[[ Available data open ]]

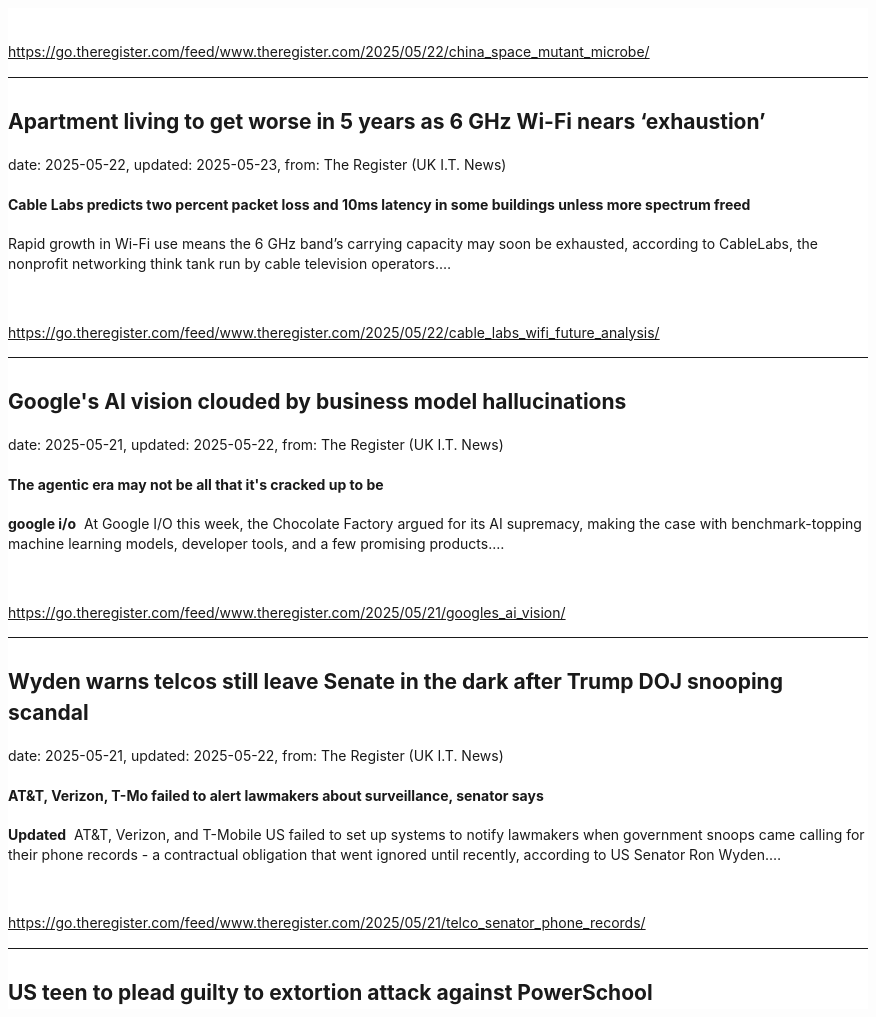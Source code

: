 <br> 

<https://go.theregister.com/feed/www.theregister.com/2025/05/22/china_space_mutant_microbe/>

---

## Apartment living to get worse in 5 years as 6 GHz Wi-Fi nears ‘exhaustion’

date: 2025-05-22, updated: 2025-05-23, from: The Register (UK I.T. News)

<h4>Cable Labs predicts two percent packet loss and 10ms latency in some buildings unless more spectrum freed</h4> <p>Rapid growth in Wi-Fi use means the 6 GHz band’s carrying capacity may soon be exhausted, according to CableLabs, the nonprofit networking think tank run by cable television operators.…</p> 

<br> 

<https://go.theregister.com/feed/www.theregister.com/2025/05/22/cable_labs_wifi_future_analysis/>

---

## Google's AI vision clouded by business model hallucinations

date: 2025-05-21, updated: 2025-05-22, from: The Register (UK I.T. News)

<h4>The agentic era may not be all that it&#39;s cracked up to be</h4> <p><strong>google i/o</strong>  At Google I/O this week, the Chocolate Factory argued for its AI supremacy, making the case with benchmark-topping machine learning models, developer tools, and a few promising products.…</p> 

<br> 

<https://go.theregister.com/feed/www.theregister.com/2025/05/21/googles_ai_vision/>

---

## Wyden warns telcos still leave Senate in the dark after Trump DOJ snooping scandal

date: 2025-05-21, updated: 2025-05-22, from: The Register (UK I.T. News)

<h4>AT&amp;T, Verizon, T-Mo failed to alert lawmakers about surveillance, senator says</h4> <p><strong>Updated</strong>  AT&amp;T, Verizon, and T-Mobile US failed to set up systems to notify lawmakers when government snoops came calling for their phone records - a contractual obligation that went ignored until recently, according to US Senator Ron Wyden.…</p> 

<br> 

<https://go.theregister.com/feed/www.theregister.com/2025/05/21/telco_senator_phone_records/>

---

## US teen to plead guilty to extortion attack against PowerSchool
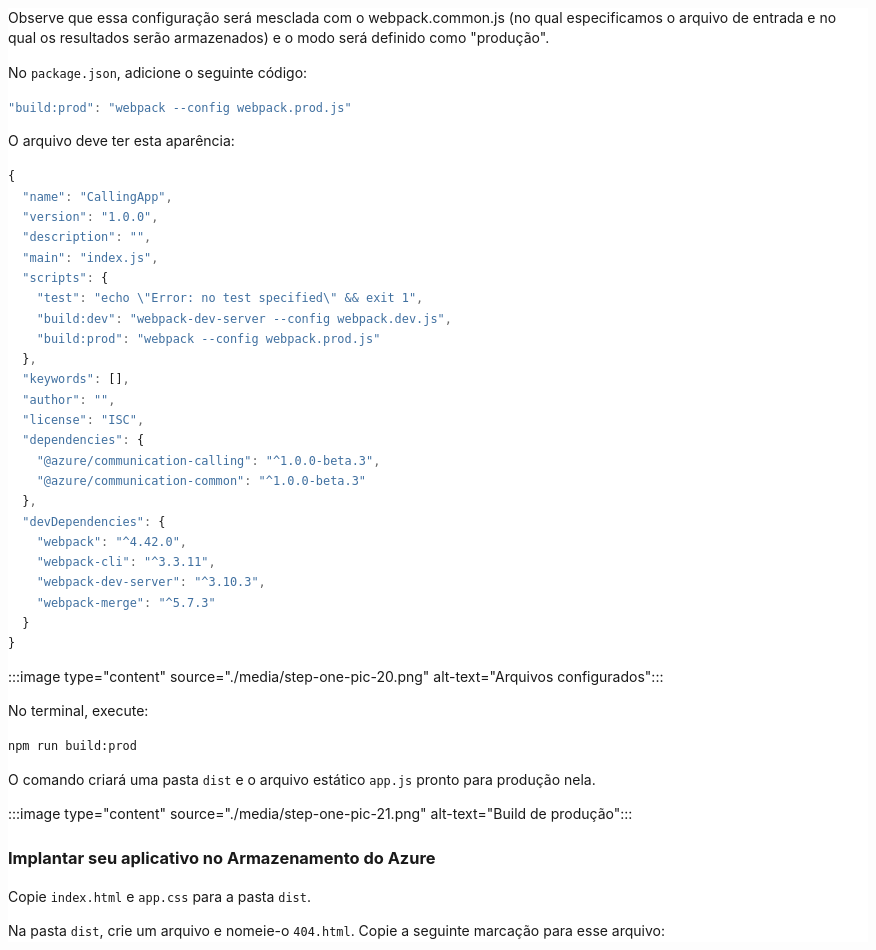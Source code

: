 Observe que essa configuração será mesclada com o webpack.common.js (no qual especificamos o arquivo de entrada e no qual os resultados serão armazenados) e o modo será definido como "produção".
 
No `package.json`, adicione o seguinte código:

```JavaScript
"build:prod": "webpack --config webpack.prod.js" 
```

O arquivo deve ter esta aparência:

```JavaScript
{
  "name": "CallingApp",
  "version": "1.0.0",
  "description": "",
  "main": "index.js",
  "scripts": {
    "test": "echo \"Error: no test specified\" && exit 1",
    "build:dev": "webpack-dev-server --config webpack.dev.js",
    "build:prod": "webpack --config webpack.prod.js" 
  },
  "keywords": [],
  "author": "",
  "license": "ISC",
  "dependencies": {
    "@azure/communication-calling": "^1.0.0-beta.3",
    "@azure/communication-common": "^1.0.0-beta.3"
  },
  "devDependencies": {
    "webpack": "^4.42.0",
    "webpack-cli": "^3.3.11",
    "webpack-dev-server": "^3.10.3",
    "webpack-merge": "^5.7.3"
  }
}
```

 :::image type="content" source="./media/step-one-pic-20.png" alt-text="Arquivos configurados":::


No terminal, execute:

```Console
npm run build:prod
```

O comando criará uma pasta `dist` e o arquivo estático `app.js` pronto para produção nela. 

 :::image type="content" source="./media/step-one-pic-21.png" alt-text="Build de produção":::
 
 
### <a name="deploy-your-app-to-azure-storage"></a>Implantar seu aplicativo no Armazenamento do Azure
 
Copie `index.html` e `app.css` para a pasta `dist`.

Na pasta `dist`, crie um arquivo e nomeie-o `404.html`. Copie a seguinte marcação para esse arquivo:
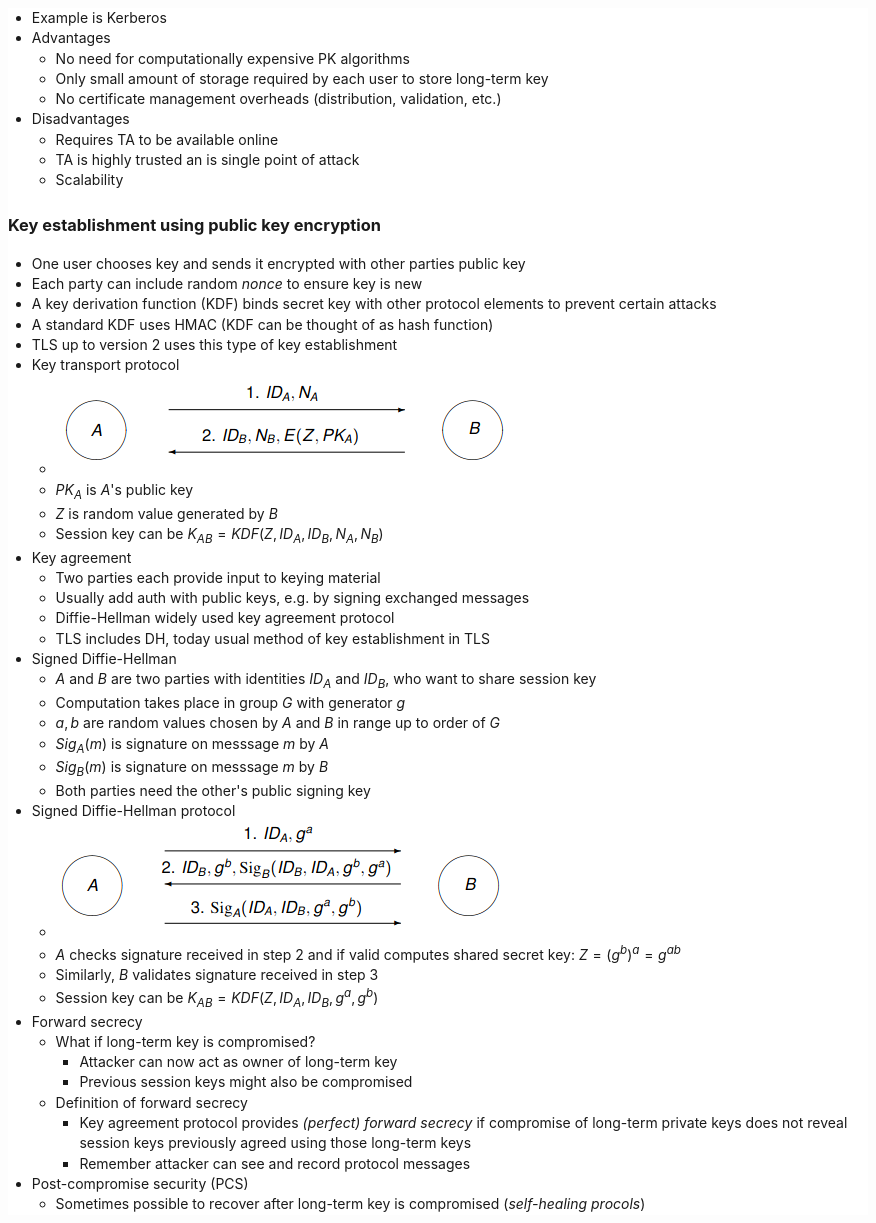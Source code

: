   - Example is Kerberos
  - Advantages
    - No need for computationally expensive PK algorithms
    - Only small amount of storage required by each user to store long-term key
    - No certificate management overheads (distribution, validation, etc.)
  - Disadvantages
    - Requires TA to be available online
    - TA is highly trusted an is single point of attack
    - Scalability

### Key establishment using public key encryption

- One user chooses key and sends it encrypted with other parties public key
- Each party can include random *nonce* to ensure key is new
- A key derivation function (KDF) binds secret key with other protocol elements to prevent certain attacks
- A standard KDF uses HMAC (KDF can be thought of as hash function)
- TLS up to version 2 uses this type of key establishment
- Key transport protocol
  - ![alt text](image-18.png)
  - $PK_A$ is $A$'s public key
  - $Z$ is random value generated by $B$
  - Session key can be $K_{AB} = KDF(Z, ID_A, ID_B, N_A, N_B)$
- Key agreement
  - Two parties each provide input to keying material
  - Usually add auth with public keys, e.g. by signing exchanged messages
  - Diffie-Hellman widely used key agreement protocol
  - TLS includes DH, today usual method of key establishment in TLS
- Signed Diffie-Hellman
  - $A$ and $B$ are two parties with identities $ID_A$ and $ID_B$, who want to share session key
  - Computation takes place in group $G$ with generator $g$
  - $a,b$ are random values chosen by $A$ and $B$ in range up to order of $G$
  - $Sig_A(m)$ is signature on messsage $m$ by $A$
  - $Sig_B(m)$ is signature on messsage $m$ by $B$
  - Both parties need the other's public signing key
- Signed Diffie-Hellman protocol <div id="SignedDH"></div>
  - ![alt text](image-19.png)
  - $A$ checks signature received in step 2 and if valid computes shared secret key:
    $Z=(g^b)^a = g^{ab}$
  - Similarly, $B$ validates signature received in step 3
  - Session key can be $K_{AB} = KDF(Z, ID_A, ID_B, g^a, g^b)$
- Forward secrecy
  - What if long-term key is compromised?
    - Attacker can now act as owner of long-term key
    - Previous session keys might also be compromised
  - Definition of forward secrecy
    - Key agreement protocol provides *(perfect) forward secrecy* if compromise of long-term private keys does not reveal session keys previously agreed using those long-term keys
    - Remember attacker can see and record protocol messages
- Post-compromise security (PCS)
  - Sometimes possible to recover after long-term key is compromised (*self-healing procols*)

[[ Available data closed ]]

| Task to carry out |
All records above must be copied exactly, though the pictures they hold are to be left out.

| Finished task |
Source code

: <br> 

<https://go.theregister.com/feed/www.theregister.com/2025/05/22/china_space_mutant_microbe/>

---

## Apartment living to get worse in 5 years as 6 GHz Wi-Fi nears ‘exhaustion’

date: 2025-05-22, updated: 2025-05-23, from: The Register (UK I.T. News)

<h4>Cable Labs predicts two percent packet loss and 10ms latency in some buildings unless more spectrum freed</h4> <p>Rapid growth in Wi-Fi use means the 6 GHz band’s carrying capacity may soon be exhausted, according to CableLabs, the nonprofit networking think tank run by cable television operators.…</p> 

<br> 

<https://go.theregister.com/feed/www.theregister.com/2025/05/22/cable_labs_wifi_future_analysis/>

---

## Google's AI vision clouded by business model hallucinations

date: 2025-05-21, updated: 2025-05-22, from: The Register (UK I.T. News)

<h4>The agentic era may not be all that it&#39;s cracked up to be</h4> <p><strong>google i/o</strong>  At Google I/O this week, the Chocolate Factory argued for its AI supremacy, making the case with benchmark-topping machine learning models, developer tools, and a few promising products.…</p> 

<br> 

<https://go.theregister.com/feed/www.theregister.com/2025/05/21/googles_ai_vision/>

---

## Wyden warns telcos still leave Senate in the dark after Trump DOJ snooping scandal

date: 2025-05-21, updated: 2025-05-22, from: The Register (UK I.T. News)

<h4>AT&amp;T, Verizon, T-Mo failed to alert lawmakers about surveillance, senator says</h4> <p><strong>Updated</strong>  AT&amp;T, Verizon, and T-Mobile US failed to set up systems to notify lawmakers when government snoops came calling for their phone records - a contractual obligation that went ignored until recently, according to US Senator Ron Wyden.…</p> 

<br> 

<https://go.theregister.com/feed/www.theregister.com/2025/05/21/telco_senator_phone_records/>

---

## US teen to plead guilty to extortion attack against PowerSchool
Source code

: Observe que essa configuração será mesclada com o webpack.common.js (no qual especificamos o arquivo de entrada e no qual os resultados serão armazenados) e o modo será definido como "produção".
 
No `package.json`, adicione o seguinte código:

```JavaScript
"build:prod": "webpack --config webpack.prod.js" 
```

O arquivo deve ter esta aparência:

```JavaScript
{
  "name": "CallingApp",
  "version": "1.0.0",
  "description": "",
  "main": "index.js",
  "scripts": {
    "test": "echo \"Error: no test specified\" && exit 1",
    "build:dev": "webpack-dev-server --config webpack.dev.js",
    "build:prod": "webpack --config webpack.prod.js" 
  },
  "keywords": [],
  "author": "",
  "license": "ISC",
  "dependencies": {
    "@azure/communication-calling": "^1.0.0-beta.3",
    "@azure/communication-common": "^1.0.0-beta.3"
  },
  "devDependencies": {
    "webpack": "^4.42.0",
    "webpack-cli": "^3.3.11",
    "webpack-dev-server": "^3.10.3",
    "webpack-merge": "^5.7.3"
  }
}
```

 :::image type="content" source="./media/step-one-pic-20.png" alt-text="Arquivos configurados":::


No terminal, execute:

```Console
npm run build:prod
```

O comando criará uma pasta `dist` e o arquivo estático `app.js` pronto para produção nela. 

 :::image type="content" source="./media/step-one-pic-21.png" alt-text="Build de produção":::
 
 
### <a name="deploy-your-app-to-azure-storage"></a>Implantar seu aplicativo no Armazenamento do Azure
 
Copie `index.html` e `app.css` para a pasta `dist`.

Na pasta `dist`, crie um arquivo e nomeie-o `404.html`. Copie a seguinte marcação para esse arquivo:
Source code

:   - Example is Kerberos
  - Advantages
    - No need for computationally expensive PK algorithms
    - Only small amount of storage required by each user to store long-term key
    - No certificate management overheads (distribution, validation, etc.)
  - Disadvantages
    - Requires TA to be available online
    - TA is highly trusted an is single point of attack
    - Scalability

### Key establishment using public key encryption

- One user chooses key and sends it encrypted with other parties public key
- Each party can include random *nonce* to ensure key is new
- A key derivation function (KDF) binds secret key with other protocol elements to prevent certain attacks
- A standard KDF uses HMAC (KDF can be thought of as hash function)
- TLS up to version 2 uses this type of key establishment
- Key transport protocol
  - ![alt text](image-18.png)
  - $PK_A$ is $A$'s public key
  - $Z$ is random value generated by $B$
  - Session key can be $K_{AB} = KDF(Z, ID_A, ID_B, N_A, N_B)$
- Key agreement
  - Two parties each provide input to keying material
  - Usually add auth with public keys, e.g. by signing exchanged messages
  - Diffie-Hellman widely used key agreement protocol
  - TLS includes DH, today usual method of key establishment in TLS
- Signed Diffie-Hellman
  - $A$ and $B$ are two parties with identities $ID_A$ and $ID_B$, who want to share session key
  - Computation takes place in group $G$ with generator $g$
  - $a,b$ are random values chosen by $A$ and $B$ in range up to order of $G$
  - $Sig_A(m)$ is signature on messsage $m$ by $A$
  - $Sig_B(m)$ is signature on messsage $m$ by $B$
  - Both parties need the other's public signing key
- Signed Diffie-Hellman protocol <div id="SignedDH"></div>
  - ![alt text](image-19.png)
  - $A$ checks signature received in step 2 and if valid computes shared secret key:
    $Z=(g^b)^a = g^{ab}$
  - Similarly, $B$ validates signature received in step 3
  - Session key can be $K_{AB} = KDF(Z, ID_A, ID_B, g^a, g^b)$
- Forward secrecy
  - What if long-term key is compromised?
    - Attacker can now act as owner of long-term key
    - Previous session keys might also be compromised
  - Definition of forward secrecy
    - Key agreement protocol provides *(perfect) forward secrecy* if compromise of long-term private keys does not reveal session keys previously agreed using those long-term keys
    - Remember attacker can see and record protocol messages
- Post-compromise security (PCS)
  - Sometimes possible to recover after long-term key is compromised (*self-healing procols*)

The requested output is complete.